Ich sah diese Bilder in den letzten Tagen und hörte die erschütternden Berichte:
Menschen fliehen. Sie fliehen vor Unrecht, Diskriminierung, bitterer Armut, Gewalt oder Terror. Sie fliehen, weil sie hoffen an einem anderen Ort überleben zu können. Das ist ihre Hoffnung: „… etwas Besseres als den Tod findest du überall …“.
Aber sie finden keinen sicheren Zufluchtsort. Sie finden unüberwindbare Grenzanlagen oder als letzten Ausweg Boote, die Zukunft verheißen, aber tatsächlich den Tod bringen. Vor Lampedusa starben jetzt vielleicht mehr als 300 Menschen.
Wenn solch ein Unglück passiert, schlägt die Stunde der Expertinnen und Experten in den Medien und der Politik. Wenn wir die Bilder von Tod und Elend sehen, wollen wir schnelle Lösungen. Am liebsten ganz pragmatische, die verhindern, dass sich solche sichtbaren Katastrophen wiederholen. Aber: Kaum jemand spricht über die Beseitigung von Fluchtursachen.
Beten und Tun des Gerechten ist angesagt, so hat Dietrich Bonhoeffer die Aufgabe der Kirche beschrieben. Dies führt mich persönlich zunächst ins Gebet. Am letzten Sonntag hörte ich in einem Gottesdienst ein Gebet, in dem ich mich innerlich wiedergefunden habe, und ich lade Sie ein, es mitzusprechen:
Gott, wir bitten für die Männer, Frauen und Kinder in vielen Ländern der Erde,
die in großer Angst von zuhause fliehen müssen, weil der Krieg ihre Heimat zerstört.
Du siehst ihre Not und Verzweiflung, wie sie um Hilfe bitten in den Nachbarländern,
wie sie in überfüllten Booten über das Meer kommen, wie sie Opfer einer gleichgültigen Asylpolitik werden.
Gott, wir bitten dich für die Menschen, die in unserem Land, in unserer Stadt, in unserer Nachbarschaft ankommen.

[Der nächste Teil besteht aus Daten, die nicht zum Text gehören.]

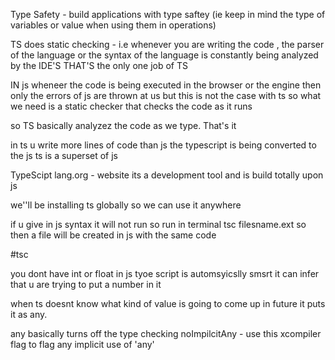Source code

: Type Safety - build applications with type saftey (ie keep in mind the type of variables or value when using them in operations)

TS does static checking - i.e whenever you are writing the code , the parser of the language or the syntax of the language is constantly being analyzed by the IDE'S
THAT'S the only one job of TS

IN js wheneer the code is being executed in the browser or the engine then only the errors of js are thrown at us
but this is not the case with ts 
so what we need is a static checker that checks the code as it runs


so TS basically analyzez the code as we type. That's it

in ts u write more lines of code than js
the typescript is being converted to the js
ts is a superset of js

TypeScipt lang.org - website
its a development tool and is build totally upon js


we''ll be installing ts globally so we can use it anywhere
 

if u give in js syntax it will not run 
so run in terminal tsc filesname.ext
so then a file will be created in js with the same code



#tsc 

you dont have int or float in js
tyoe script is automsyicslly smsrt it can infer that u are trying to put a number in it

when ts doesnt know what kind of value is going to come up in future it puts it as any.

any basically turns off the type checking
noImpilcitAny - use this xcompiler flag to flag any implicit use of 'any'
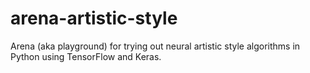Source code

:# arena-artistic-style
Arena (aka playground) for trying out neural artistic style algorithms in Python using TensorFlow and Keras.
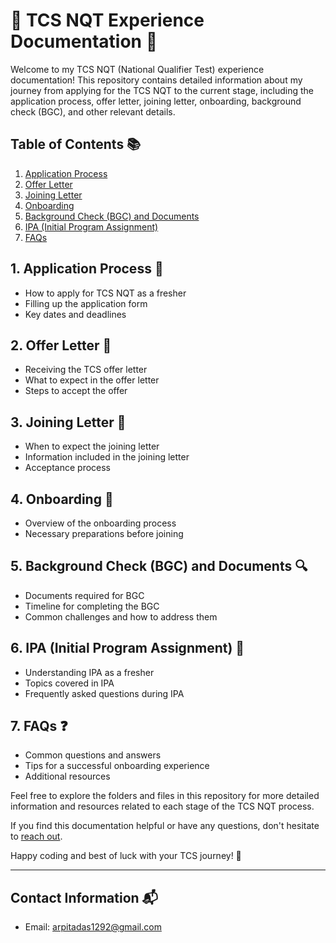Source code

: # 🚀 TCS NQT Experience Documentation 🌟

Welcome to my TCS NQT (National Qualifier Test) experience documentation! This repository contains detailed information about my journey from applying for the TCS NQT to the current stage, including the application process, offer letter, joining letter, onboarding, background check (BGC), and other relevant details.

## Table of Contents 📚
1. [Application Process](#1-application-process)
2. [Offer Letter](#2-offer-letter)
3. [Joining Letter](#3-joining-letter)
4. [Onboarding](#4-onboarding)
5. [Background Check (BGC) and Documents](#5-background-check-bgc-and-documents)
6. [IPA (Initial Program Assignment)](#6-ipa-initial-program-assignment)
7. [FAQs](#7-faqs)

## 1. Application Process 📝
- How to apply for TCS NQT as a fresher
- Filling up the application form
- Key dates and deadlines

## 2. Offer Letter 💌
- Receiving the TCS offer letter
- What to expect in the offer letter
- Steps to accept the offer

## 3. Joining Letter 🤝
- When to expect the joining letter
- Information included in the joining letter
- Acceptance process

## 4. Onboarding 🚀
- Overview of the onboarding process
- Necessary preparations before joining

## 5. Background Check (BGC) and Documents 🔍
- Documents required for BGC
- Timeline for completing the BGC
- Common challenges and how to address them

## 6. IPA (Initial Program Assignment) 🧠
- Understanding IPA as a fresher
- Topics covered in IPA
- Frequently asked questions during IPA

## 7. FAQs ❓
- Common questions and answers
- Tips for a successful onboarding experience
- Additional resources

Feel free to explore the folders and files in this repository for more detailed information and resources related to each stage of the TCS NQT process.

If you find this documentation helpful or have any questions, don't hesitate to [reach out](#contact-information).

Happy coding and best of luck with your TCS journey! 🌈

---

## Contact Information 📬
- Email: arpitadas1292@gmail.com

Du kennst ihre Ängste, wieder weggeschickt zu werden. Du teilst ihre Erfahrungen der Ablehnung, die sie hier machen müssen. Du siehst ihre Sehnsucht nach der Heimat und den Lieben dort.
Gott, wir bitten dich für die Menschen in unserem Land, die Angst vor den Fremden haben, die zu uns kommen. Wir bitten dich für die Politikerinnen und Politiker, die ihre Verantwortung in der Flüchtlingspolitik abgeben anstatt wahrzunehmen.
Wir bitten dich für uns, die wir uns zu oft in die Reihe der Gleichgültigen stellen. Wir bitten dich für unsere Kirche, dass sie sich stark macht für die Fremden. Gib uns den Glauben und die Kraft, Menschen als von dir geschickt anzunehmen, sie zu beherbergen, als ob sie Engel wären.
Wie sieht unser Handeln aus? Was ist das Tun des Gerechten angesichts des Flüchtlingselends? Wo fange ich damit an? Wo fangen Sie an? Was tun wir, gerade wenn die schnellen Lösungen eben nicht zielführend sind? Wir brauchen eine ehrliche Diskussion zur Flüchtlingspolitik. Dabei müssen wir auch die Fluchtursachen offen ansprechen. Beteiligen wir uns an dieser Debatte.